Notice how it is quite volatile: many generations have a lower maximum $\epsilon_\text{total}$ than their parent’s generation. This is probably because our reproduction step is really just another form of mutation. However, because our code keeps track of best arrangement so far, all that matters is that our optimisation algorithm hits the maximum – it doesn’t have to stay there.
Conclusion
So there you have it. Using pseudo genetic algorithm, we have managed to find good linear seating arrangements given a friendship network.

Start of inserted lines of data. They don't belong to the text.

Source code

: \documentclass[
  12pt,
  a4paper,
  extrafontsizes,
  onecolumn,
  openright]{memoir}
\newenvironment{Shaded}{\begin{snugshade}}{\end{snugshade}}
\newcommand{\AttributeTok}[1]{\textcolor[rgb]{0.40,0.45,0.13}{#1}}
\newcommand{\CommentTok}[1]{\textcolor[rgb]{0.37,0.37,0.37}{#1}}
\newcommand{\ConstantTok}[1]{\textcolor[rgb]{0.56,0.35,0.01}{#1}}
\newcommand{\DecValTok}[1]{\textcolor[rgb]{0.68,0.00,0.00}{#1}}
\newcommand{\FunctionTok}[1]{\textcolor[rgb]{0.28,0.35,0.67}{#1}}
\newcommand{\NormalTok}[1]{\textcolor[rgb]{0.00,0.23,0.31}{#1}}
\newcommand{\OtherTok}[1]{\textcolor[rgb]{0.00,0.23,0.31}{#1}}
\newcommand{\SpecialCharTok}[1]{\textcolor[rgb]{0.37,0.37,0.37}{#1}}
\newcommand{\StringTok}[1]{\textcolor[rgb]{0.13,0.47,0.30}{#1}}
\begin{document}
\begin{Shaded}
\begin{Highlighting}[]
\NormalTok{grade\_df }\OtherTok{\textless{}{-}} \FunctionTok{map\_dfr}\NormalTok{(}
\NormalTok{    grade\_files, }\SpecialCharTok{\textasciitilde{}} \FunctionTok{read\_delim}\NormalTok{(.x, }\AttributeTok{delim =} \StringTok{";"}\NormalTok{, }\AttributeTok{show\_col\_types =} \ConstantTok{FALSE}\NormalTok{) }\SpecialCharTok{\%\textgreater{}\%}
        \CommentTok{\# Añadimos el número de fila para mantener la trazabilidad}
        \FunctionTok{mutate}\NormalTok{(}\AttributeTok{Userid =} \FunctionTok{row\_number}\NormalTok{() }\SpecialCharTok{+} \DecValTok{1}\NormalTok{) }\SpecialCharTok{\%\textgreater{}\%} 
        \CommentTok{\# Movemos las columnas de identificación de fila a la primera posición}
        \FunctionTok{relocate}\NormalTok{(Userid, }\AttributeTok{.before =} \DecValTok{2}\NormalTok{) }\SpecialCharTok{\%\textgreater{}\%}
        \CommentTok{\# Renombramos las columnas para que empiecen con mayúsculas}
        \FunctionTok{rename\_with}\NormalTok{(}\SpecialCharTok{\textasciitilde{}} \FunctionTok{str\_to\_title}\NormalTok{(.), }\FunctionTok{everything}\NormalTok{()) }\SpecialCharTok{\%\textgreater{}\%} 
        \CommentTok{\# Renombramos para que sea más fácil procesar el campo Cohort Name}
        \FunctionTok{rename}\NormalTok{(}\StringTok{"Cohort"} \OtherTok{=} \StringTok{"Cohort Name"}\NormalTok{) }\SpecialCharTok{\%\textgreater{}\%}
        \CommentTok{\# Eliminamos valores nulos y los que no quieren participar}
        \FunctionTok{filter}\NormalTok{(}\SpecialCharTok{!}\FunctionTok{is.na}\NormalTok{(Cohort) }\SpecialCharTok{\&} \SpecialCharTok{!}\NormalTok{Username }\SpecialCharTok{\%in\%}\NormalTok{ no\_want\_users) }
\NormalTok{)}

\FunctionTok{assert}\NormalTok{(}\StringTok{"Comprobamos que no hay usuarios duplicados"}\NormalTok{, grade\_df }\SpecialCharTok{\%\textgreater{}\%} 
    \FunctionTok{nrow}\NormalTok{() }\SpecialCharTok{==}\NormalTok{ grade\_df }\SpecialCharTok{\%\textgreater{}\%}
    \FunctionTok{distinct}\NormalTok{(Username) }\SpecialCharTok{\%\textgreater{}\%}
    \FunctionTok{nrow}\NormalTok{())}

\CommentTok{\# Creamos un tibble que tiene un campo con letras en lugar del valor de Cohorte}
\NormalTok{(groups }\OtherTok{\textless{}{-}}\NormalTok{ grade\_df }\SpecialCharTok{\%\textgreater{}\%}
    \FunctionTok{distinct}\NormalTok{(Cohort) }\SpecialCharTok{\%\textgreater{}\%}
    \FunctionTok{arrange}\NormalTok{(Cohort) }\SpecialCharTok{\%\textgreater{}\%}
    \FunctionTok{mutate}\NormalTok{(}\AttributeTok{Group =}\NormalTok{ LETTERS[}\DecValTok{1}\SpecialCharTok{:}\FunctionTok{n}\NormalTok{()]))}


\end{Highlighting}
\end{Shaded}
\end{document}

This problem of optimising seating arrangements actually belongs to the much broader (and actively researched) field of combinatorial optimisation – so it is a cousin of the famous Travelling Salesman problem, as we could interpret our investigation as trying to find the optimal route through the social network. Perhaps we could initialise many salesmen and let them evolve! Food for thought.
I hope you enjoyed what turned out to be a rather long article. All the code is on my GitHub, feel free to fork it and try out your own networks.